Try saying yes to people in the coming year
Published 4:00 pm Saturday, December 28, 2013
Column: Pass the Hot Dish By Alexandra Kloster
I knew something had changed when all the elderly people jumped in the pool and I stayed.
It was Christmas Eve, and I was taking a few minutes for myself to swim laps when a silver-haired gentleman in better shape than I am started lifting the lines out of the pool. What the heck is this, “Cocoon”? I thought, but I stayed.
A lady started in my direction. As she glided toward me I wondered how anyone managed to appear elegant dragging a foam noodle behind her, but she did. “Well, you’re the youngest one here! I’m called Betty,” she said.
“Betty, when you call me, you can call me, Al.” I said, amused with myself.
She didn’t seem to get my reference. It didn’t matter. She was Betty in a pool with diamond earrings, and I liked her immediately. “Betty, what is going on here?”
“Water aerobics,” she said, “are you staying?” I stayed and had a blast.
That kind of thing has been happening all year. This is the year I said things I never thought I’d say. Having kids will do that to you.
“Gertie, you may not electrocute yourself just because it’s fun.”
“Clara, why are you screaming? It’s only bubble bath not a vat of acid!”
But the most surprising thing I started saying this year was, “Yes.”
I’ve always known how to say, “No.” When I was being born I looked up at the obstetrician and said, “No, thanks, I got this.” I never had to learn how to be alone as so many magazine articles phrase it. When I was a child I loved being holed up in my playroom working on my light installation art and my memoir. All right, we’re talking Lite Brite and Dr. Seuss’ “Book About Me,” but I was very happy doing these things alone. I liked playing with other children, but they weren’t necessary.
That simple joy of solitude turned into isolation. That’s the kind of adult I grew into. I thought it was a sign of strength to say no, to handle my problems alone and never ask for help.

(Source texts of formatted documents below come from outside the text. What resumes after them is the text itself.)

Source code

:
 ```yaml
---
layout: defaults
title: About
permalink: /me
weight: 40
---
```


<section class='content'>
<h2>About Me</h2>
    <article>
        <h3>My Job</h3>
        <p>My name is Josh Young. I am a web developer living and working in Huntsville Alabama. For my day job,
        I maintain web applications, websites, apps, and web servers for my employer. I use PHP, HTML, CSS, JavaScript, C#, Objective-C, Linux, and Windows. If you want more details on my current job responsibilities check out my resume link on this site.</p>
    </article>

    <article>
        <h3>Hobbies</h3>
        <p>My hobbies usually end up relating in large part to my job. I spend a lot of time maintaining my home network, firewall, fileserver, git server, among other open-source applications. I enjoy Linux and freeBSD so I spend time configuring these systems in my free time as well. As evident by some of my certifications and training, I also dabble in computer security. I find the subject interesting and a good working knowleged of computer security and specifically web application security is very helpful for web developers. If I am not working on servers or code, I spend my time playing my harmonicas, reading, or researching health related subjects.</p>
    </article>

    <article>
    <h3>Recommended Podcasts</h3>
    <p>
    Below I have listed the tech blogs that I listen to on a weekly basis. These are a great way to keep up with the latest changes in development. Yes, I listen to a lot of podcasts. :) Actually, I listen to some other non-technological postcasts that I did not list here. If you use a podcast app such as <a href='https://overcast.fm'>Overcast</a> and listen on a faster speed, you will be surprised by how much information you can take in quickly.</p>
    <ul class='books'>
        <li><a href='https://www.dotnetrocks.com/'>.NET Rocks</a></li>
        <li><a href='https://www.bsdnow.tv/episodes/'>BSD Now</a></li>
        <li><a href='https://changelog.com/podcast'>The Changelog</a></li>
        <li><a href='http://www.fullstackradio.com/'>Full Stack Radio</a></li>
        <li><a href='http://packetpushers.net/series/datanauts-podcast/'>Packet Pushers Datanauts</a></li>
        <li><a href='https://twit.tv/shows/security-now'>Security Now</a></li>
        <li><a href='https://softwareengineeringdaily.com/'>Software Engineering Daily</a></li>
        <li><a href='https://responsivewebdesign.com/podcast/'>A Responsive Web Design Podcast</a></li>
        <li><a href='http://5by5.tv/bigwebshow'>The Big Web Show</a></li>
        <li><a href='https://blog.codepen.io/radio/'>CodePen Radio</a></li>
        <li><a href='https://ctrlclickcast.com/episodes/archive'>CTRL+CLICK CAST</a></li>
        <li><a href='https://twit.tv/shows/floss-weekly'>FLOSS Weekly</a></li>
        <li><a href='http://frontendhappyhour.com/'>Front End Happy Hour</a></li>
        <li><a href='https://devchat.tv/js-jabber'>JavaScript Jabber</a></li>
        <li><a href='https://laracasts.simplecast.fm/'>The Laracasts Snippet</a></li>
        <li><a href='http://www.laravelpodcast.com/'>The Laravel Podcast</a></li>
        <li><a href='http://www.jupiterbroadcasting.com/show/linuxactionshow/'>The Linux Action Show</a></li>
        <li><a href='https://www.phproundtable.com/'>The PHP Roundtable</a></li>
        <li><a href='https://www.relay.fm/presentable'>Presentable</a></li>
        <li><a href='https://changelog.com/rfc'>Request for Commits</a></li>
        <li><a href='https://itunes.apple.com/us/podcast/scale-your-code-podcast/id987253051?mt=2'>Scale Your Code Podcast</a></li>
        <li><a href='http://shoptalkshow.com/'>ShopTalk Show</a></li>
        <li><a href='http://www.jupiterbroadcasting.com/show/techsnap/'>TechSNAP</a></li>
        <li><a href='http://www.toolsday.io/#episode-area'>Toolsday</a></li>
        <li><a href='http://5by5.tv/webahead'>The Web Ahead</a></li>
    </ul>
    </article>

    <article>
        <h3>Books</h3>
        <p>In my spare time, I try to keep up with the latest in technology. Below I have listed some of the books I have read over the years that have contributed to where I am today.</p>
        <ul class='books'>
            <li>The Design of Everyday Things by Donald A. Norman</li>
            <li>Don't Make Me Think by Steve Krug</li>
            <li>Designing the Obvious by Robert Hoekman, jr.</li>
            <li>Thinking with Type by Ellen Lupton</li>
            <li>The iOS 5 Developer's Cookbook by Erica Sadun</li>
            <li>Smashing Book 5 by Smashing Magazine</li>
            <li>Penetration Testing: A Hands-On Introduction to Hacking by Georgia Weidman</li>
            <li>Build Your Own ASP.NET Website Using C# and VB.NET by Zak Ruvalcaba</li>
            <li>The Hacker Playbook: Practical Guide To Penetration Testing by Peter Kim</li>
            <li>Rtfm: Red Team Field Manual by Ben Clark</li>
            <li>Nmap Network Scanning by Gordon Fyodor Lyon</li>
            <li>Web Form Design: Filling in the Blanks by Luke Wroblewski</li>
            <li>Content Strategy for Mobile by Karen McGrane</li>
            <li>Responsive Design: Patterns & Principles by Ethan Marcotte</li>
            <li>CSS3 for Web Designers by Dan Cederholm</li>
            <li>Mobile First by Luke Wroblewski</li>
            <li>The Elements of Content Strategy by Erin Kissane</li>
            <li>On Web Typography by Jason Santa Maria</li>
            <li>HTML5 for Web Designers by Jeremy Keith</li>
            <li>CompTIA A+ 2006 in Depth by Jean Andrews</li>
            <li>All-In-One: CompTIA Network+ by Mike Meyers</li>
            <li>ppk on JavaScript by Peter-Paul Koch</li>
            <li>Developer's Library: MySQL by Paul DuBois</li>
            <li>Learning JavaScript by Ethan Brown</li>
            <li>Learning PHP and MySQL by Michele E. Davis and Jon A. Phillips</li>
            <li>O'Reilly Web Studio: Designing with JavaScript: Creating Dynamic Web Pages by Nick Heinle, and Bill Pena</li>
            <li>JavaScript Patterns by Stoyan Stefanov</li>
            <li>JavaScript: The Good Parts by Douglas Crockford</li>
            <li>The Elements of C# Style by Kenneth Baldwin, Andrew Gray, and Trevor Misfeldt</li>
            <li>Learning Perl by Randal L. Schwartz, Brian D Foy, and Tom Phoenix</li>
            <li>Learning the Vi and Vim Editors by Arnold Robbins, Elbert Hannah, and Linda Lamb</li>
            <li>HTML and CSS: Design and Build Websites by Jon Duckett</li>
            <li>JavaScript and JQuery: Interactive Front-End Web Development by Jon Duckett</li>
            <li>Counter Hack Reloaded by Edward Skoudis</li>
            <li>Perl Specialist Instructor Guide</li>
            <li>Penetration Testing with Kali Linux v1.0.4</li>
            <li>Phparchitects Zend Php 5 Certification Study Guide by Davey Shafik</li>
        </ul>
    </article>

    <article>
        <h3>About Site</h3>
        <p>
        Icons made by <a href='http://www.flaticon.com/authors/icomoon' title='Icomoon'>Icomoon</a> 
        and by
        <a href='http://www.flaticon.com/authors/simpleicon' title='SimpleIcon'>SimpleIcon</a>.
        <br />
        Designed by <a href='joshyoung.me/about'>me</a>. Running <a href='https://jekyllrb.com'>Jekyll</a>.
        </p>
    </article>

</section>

Consequently, some problems didn’t get handled very well because “one is the loneliest number that you’ll ever do” and “no is the saddest experience you’ll ever know.” I thought other people just made life messy. I guess you could say I grew up into kind of an idiot.
Shortly into 2013, I found myself in the midst of a personal crisis that I couldn’t fix by myself. I needed to invite other people into my storm before I could quell it. I knew there were people willing to help, but I’d never learned to say yes to help.
Perhaps it did take strength to do things alone, but it took courage for me to say “Help me if you can, I’m feeling down. And I do appreciate you being ’round. Help me get my feet back on the ground. Won’t you please, please help me?”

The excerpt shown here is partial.